Once you get down to real precise increments and measurements like 0.005,” it’s hard to know what the difference is between 0.006″ and 0.005,” because both can fit between the string and fret depending on how much relief there really is.
Explained another way, it’s hard to tell whether the feeler gauge actually fits underneath the string without touching it because the gauge, itself, is so small. It’s not always easy to see if you’re pushing the string up or not and getting an artificial measurement. The light trick I just mentioned helps a lot though.
2) Measure the String Height at the 17th Fret
Before adjusting the action, I would first measure all of the strings at the 17th fret and take note of the measurement of each one, that way you can make intelligent adjustments. For example, I typically set my action to 4/64 on all of the strings just as a jumping-off point. I learned that measurement from Dan Erlewine’s book (also from Amazon), and I find it’s a good reference point.
Grab the Mitutoyo ruler and put it right up against the string and evenly across the fret, to measure the string’s height from the fret. What I’ll commonly do is I’ll pull some of the strings away from the string that I’m trying to measure, or I’ll just depress them with my fingers, that way I can see what I’m doing.
3) Lower or Raise the Action By Turning The Screws Counterclockwise or Clockwise
If you want to lower the action of the string, turn the screws on both sides with the Allen wrench counter-clockwise, and if you want to raise it, turn both screws clockwise. Be careful when you’re making adjustments, because a little goes a long way.
Also, ensure that you’ve made a proportional amount of turns on each screw, that way what you’ve done is even on both sides of the saddle. Another thing that’s worth mentioning is that if you’re raising the action, you may have to loosen the string by just a bit. In fact, you will have to do that. I find de-tuning it by one full tone to a tone-and-a-half is enough.
4) Tune It Again and Check the Action
Measure the string again and see what changes that you’ve made. Also, you’ll want to actually play the guitar and see how it feels now that you’ve dropped the action of the string down just by a little bit. You can usually see the difference, but you’ll certainly feel it, assuming you’ve made a big enough adjustment.
If you choose to use the Snark Tuner, use the “Vibrate” option instead of the “Mic” option because I find it works better that way, although, you may choose to use a different tuner altogether. A better tuner like the Boss TU-3 from Amazon is more suited for the intonation like I said earlier, but for the first stages of the set-up, I like using a clip-on tuner for convenience’s sake.
5) Repeat To All Strings
Once you’ve determined where you’d like the action to be, you can go ahead and apply those changes to all the strings, however, understand that the coiled strings (Low E, A, and D), are much thicker but it’s the thinner strings that need more space to vibrate. This means you may have to make a smaller adjustments to the lighter strings.
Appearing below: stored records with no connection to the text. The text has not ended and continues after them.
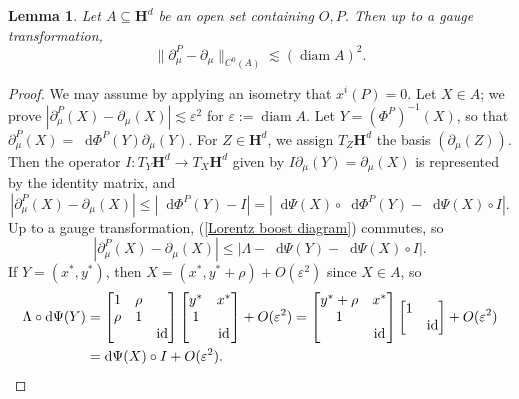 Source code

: \documentclass[final,12pt, leqno]{brownthesis}
\newcommand{\Hyp}{\mathbf H}
\DeclareMathOperator{\diam}{diam}
\DeclareMathOperator{\id}{id}
\newcommand*\dif{\mathop{}\!\mathrm{d}}
\newtheorem{lemma}[theorem]{Lemma}
\theoremstyle{definition}
\numberwithin{equation}{section}
\begin{document}
\begin{lemma}\label{DoVF lemma}
Let $A \subseteq \Hyp^d$ be an open set containing $O, P$.
Then up to a gauge transformation,
\begin{equation}\label{difference of vector fields}
\|\partial^P_\mu - \partial_\mu\|_{C^0(A)} \lesssim (\diam A)^2.
\end{equation}
\end{lemma}
\begin{proof}
We may assume by applying an isometry that $x^i(P) = 0$.
Let $X \in A$; we prove $|\partial^P_\mu(X) - \partial_\mu(X)| \lesssim \varepsilon^2$ for $\varepsilon := \diam A$.
Let $Y = (\Phi^P)^{-1}(X)$, so that $\partial^P_\mu(X) = \dif \Phi^P(Y) \partial_\mu(Y)$.
For $Z \in \Hyp^d$, we assign $T_Z \Hyp^d$ the basis $(\partial_\mu(Z))$.
Then the operator $I: T_Y \Hyp^d \to T_X \Hyp^d$ given by $I \partial_\mu(Y) = \partial_\mu(X)$ is represented by the identity matrix, and
$$|\partial^P_\mu(X) - \partial_\mu(X)| \leq |\dif \Phi^P(Y) - I| = |\dif \Psi(X) \circ \dif \Phi^P(Y) - \dif \Psi(X) \circ I|.$$
Up to a gauge transformation, (\ref{Lorentz boost diagram}) commutes, so
$$|\partial^P_\mu(X) - \partial_\mu(X)| \leq |\Lambda - \dif \Psi(Y) - \dif \Psi(X) \circ I|.$$
If $Y = (x^*, y^*)$, then $X = (x^*, y^* + \rho) + O(\varepsilon^2)$ \cite[(4.5.5)]{ratcliffe2006foundations} since $X \in A$, so
\begin{align*}
\Lambda \circ \dif \Psi(Y) &= \begin{bmatrix}1 & \rho \\ \rho & 1 \\ && \id \end{bmatrix} \begin{bmatrix}y^* & x^* \\ 1 \\ & \id \end{bmatrix} + O(\varepsilon^2) = \begin{bmatrix}y^* + \rho & x^* \\ 1 \\ & \id\end{bmatrix} \begin{bmatrix}1 \\ & \id\end{bmatrix} + O(\varepsilon^2) \\
&= \dif \Psi(X) \circ I + O(\varepsilon^2). \qedhere
\end{align*}
\end{proof}
\end{document}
Now that you’ve applied the action change across the board, you’ll have to check the intonation of all the strings which is really a part of the action adjustment. Adjusting the action and intonation go together, you can’t just drop the action on your instrument or raise it and then not check the intonation after.
On the other hand, though, I find that the intonation doesn’t vary as much as what other people have told me. In other words, from my experience, I find that if you lower or raise the action, the changes this makes to the intonation of the guitar are not as massive as what has been suggested to me, but maybe that’s just me. But I digress, let’s set the intonation.
Adjusting the Intonation on Your PRS
To adjust the intonation on your PRS guitar, tune each string as perfect as you can, and then fret it at the 12th fret and measure the tuning there. If the 12th fret is sharp, turn the saddle screw clockwise, and if it’s flat, turn it counterclockwise. You’ll need to re-tune it after every turn.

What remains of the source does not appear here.